I want to do the same thing for premiums. However, I need to load a new dataset.
rates <- read.csv("D:/HealthCare/Rate.csv", stringsAsFactors = FALSE)
I need to do some subsetting to stay with 2014 as well as get rid of premiums that are clearly outliers.
rates <- subset(rates, BusinessYear == 2014)
rates <- subset(rates, IndividualRate <= 9000 )
Now I’m going to do something very similar to my previous analysis. Using the aggregate command to find the mean premium for each state.

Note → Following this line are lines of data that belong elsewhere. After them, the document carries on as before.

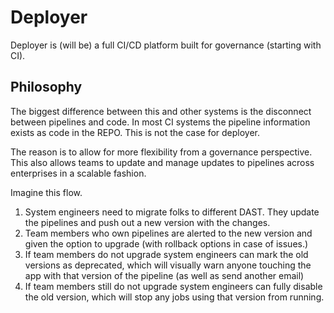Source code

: # Deployer

Deployer is (will be) a full CI/CD platform built for governance (starting with CI).

## Philosophy

The biggest difference between this and other systems is the disconnect between pipelines
and code. In most CI systems the pipeline information exists as code in the REPO. This is
not the case for deployer.

The reason is to allow for more flexibility from a governance perspective. This also allows
teams to update and manage updates to pipelines across enterprises in a scalable fashion.

Imagine this flow.

1. System engineers need to migrate folks to different DAST. They
update the pipelines and push out a new version with the changes.
2. Team members who own pipelines are alerted to the new version
and given the option to upgrade (with rollback options in case of
issues.)
3. If team members do not upgrade system engineers can mark the old
versions as deprecated, which will visually warn anyone touching the
app with that version of the pipeline (as well as send another email)
4. If team members still do not upgrade system engineers can fully
disable the old version, which will stop any jobs using that version
from running.

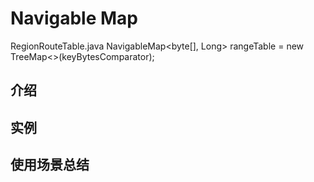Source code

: # Navigable Map

RegionRouteTable.java
NavigableMap<byte[], Long> rangeTable  = new TreeMap<>(keyBytesComparator);

## 介绍

## 实例

## 使用场景总结
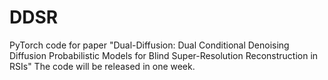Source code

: # DDSR
PyTorch code for paper "Dual-Diffusion: Dual Conditional Denoising Diffusion Probabilistic Models for Blind Super-Resolution Reconstruction in RSIs"
The code will be released in one week.
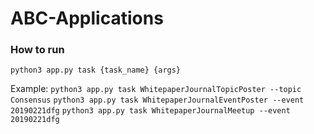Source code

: # ABC-Applications

### How to run

`python3 app.py task {task_name} {args}`

Example:
`python3 app.py task WhitepaperJournalTopicPoster --topic Consensus`
`python3 app.py task WhitepaperJournalEventPoster --event 20190221dfg`
`python3 app.py task WhitepaperJournalMeetup --event 20190221dfg`
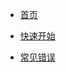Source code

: <!-- docs/_sidebar.md -->

* [首页](/)

* [快速开始](quickstart/README.md)

* [常见错误](common_mistake/README.md)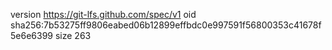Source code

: version https://git-lfs.github.com/spec/v1
oid sha256:7b53275ff9806eabed06b12899effbdc0e997591f56800353c41678f5e6e6399
size 263
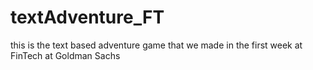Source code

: # textAdventure_FT
this is the text based adventure game that we made in the first week at FinTech at Goldman Sachs

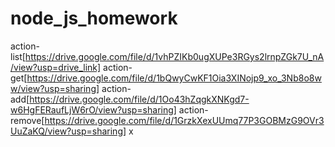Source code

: # node_js_homework

action-list[https://drive.google.com/file/d/1vhPZIKb0ugXUPe3RGys2lrnpZGk7U_nA/view?usp=drive_link]
action-get[https://drive.google.com/file/d/1bQwyCwKF1Oia3XINojp9_xo_3Nb8o8ww/view?usp=sharing]
action-add[https://drive.google.com/file/d/1Oo43hZqgkXNKgd7-w6HgFERaufLjW6rO/view?usp=sharing]
action-remove[https://drive.google.com/file/d/1GrzkXexUUmq77P3GOBMzG9OVr3UuZaKQ/view?usp=sharing]
x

df2 <- aggregate(rates$IndividualRate, list(rates$StateCode), mean)
names(df2) <- c("state", "rate")
df2
## state rate
## 1 AK 650.7317
## 2 AL 292.3891
## 3 AR 169.7941
## 4 AZ 350.4309
## 5 DE 280.9795
## 6 FL 218.4453
## 7 GA 236.2480
## 8 IA 341.8133
## 9 ID 318.5360
## 10 IL 379.0762
## 11 IN 467.1598
## 12 KS 262.5969
## 13 LA 382.3225
## 14 ME 351.8016
## 15 MI 276.0508
## 16 MO 150.4679
## 17 MS 318.3718
## 18 MT 246.7626
## 19 NC 343.6953
## 20 ND 305.5504
## 21 NE 317.8364
## 22 NH 277.3029
## 23 NJ 387.4788
## 24 NM 253.2623
## 25 OH 405.0188
## 26 OK 364.6755
## 27 PA 357.0630
## 28 SC 302.8206
## 29 SD 423.7412
## 30 TN 292.9453
## 31 TX 206.6470
## 32 UT 276.6910
## 33 VA 399.6042
## 34 WI 474.7037
## 35 WV 206.1048
## 36 WY 451.4465
Looks good. Now I will merge this new dataframe with the previous one that I constructed.
total <- merge(df,df2,by=c("state"))
datatable(total, class = 'compact')
Perfect. Let’s do another visualization.
ggplot(total, aes(x=rate, y=ideo))+
my_theme()+
geom_point(shape=1) +
geom_smooth(method=lm)+
labs(title= "", x="Monthly Premium", y="State Ideology Scores")+
ggtitle(expression(atop(bold("Do Blue States Fare Better Under the ACA?"), atop(italic("Association between liberal scores and Health Insurance Premiums"),""))))+
geom_text(aes(label=state), vjust=-1, hjust=0.5, size=2)+
theme(plot.title = element_text(size = 16, face = "bold", colour = "black", vjust = 0.5, hjust=0.5))
Here the relationship is a negative one. More liberal states do have lower monthly health insurance premiums, however this relationship isn’t statistically signficant, either.